石守信轻声说道。
刘玥松了口气,她虽然已经做好了准备,但事到临头还是有点……身体忍不住颤抖。
“这些天你一直在担心你父亲,我觉得一个担心自己父亲的女子,即便是再坏,也不可能坏到哪里去。”
石守信夸赞了刘玥一句。
“愿意与丈夫和离,自己一个人出来扛事情。愿意为父亲承担风险,写信劝说他避祸。
我觉得你很不错,很喜欢你。”
石守信又夸了刘玥一句。
这位小娘子脸上露出惊喜的神色,没想到之前都是一副冷淡态度的石守信,对她评价这么高。

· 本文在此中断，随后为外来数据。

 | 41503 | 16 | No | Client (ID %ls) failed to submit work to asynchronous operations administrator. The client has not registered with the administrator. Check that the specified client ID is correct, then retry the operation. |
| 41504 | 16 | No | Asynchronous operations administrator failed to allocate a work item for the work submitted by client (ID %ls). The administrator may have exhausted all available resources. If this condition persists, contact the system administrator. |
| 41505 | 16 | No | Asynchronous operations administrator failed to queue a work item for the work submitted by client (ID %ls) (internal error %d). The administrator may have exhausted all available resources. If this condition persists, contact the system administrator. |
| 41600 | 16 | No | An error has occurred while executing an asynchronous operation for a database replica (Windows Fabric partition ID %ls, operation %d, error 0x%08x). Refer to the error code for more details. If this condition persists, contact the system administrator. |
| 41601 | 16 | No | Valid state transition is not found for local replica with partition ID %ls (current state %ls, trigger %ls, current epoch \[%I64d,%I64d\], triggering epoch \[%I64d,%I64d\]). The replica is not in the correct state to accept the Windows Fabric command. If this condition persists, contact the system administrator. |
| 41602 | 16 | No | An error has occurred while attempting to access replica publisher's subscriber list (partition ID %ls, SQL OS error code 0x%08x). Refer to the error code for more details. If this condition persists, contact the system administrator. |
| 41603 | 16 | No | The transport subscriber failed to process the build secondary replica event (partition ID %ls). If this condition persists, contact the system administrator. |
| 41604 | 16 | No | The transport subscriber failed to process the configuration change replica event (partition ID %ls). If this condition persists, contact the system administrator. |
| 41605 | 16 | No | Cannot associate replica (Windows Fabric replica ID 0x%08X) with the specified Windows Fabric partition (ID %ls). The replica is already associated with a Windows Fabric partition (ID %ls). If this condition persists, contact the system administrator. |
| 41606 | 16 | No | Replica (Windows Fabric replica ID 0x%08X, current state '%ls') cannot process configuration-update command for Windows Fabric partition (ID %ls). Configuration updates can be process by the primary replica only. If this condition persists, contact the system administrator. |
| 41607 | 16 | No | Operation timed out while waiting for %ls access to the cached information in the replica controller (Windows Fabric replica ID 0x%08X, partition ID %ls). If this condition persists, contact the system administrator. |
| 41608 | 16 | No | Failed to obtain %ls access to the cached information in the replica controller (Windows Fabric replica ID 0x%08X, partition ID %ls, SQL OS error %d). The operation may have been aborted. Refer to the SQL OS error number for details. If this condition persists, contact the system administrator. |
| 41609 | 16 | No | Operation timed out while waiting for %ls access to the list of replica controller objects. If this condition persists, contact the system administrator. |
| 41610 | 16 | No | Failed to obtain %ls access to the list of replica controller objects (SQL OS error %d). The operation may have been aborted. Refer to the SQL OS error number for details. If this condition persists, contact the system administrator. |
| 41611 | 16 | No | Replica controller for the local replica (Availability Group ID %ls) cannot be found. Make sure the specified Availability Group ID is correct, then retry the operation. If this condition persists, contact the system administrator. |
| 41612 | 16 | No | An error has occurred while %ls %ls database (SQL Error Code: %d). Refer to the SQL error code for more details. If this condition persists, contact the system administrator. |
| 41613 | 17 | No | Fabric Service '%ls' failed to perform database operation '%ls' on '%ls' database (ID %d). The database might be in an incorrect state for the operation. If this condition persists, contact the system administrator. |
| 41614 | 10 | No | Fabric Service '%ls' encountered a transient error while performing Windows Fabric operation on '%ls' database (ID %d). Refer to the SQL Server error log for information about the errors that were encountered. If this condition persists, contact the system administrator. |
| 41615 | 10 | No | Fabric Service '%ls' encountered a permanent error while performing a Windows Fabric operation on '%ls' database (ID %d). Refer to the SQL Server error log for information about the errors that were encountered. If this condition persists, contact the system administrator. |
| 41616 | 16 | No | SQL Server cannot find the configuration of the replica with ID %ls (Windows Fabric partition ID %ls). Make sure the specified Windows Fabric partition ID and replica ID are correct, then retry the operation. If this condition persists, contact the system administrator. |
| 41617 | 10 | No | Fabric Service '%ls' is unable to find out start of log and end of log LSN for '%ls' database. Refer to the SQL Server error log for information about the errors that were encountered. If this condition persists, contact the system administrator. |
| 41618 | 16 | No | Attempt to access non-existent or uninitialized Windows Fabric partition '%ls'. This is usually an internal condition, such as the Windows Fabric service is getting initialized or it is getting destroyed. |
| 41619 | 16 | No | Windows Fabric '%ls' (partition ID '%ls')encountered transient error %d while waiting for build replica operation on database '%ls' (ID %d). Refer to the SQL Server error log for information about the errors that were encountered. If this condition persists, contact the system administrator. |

刘玥低着头,不敢看石守信,脑子里乱糟糟一片,除了“喜欢”两个字以外,就没有任何思考了。
她隐约感觉自己很快就会被石守信吃掉,有些欣喜,有些期待,有些愧疚,又有些忐忑不安。
身体渐渐变得躁动起来。
“当初我问你要不要自尽,你说不要。”
石守信轻声说道。
他一边说,一边解开刘玥的衣衫。这位小娘子呼吸急促起来,却是紧紧闭上眼睛,一点也不反抗。
“后来我问你要不要回前夫家,你用沉默表示拒绝。”
说话之间,刘玥已经成了一只雪白的羊羔,缓缓躺在床榻上。她如同喝醉了一样,眼神迷离的看着石守信。
年轻的身体洁白如玉,看起来宛若堕入人间凡俗的女神。
看一眼都是亵渎,却令人疯狂着迷!
“这些你都不要,那是不是意味着,你想当我的女人?
你只要说要,我就收你入房,以后你就是我的女人了。
除了我,谁也不能碰你。”
石守信俯下身,在刘玥耳边问道,带着霸道和强烈的占有,摄人心魄。
“阿郎,我想当你的女人,快点疼爱我吧,快点啊,嗯……”
刘玥娇喘着呢喃着,双臂已经环住了石守信的脖子,不让他逃离床榻。
刘玥知道,自己已经彻底沦陷了,成了面前这个男人的战利品。
但是心中却一点也不讨厌,甚至欣喜若狂。
……
外面的天色已经完全黑下来了,石守信居住的军帐里面一片漆黑。一丝不挂的年轻女子死死抱住他,像是害怕他会逃跑一样。
“阿郎要去中军找钟会么?”
刘玥有气无力的问道,身体已经瘫软如泥一般,声音里带着慵懒与满足。
“嗯,现在就去。”
石守信一边说话,一边摸索着火折子,然后点燃军帐内的油灯。
昏暗的灯光下,床上好一个秀色可餐的美人啊。
这是石守信第一次白日宣淫,不过一切都是值得的。
“阿郎,将来你会把我送走吗?”
昏暗的灯光下,刘玥脸上浮现出一丝愁容低声问道,语气里带着一丝紧张。那张年轻又美艳的脸上,隐约带着泪痕,看起来楚楚可怜。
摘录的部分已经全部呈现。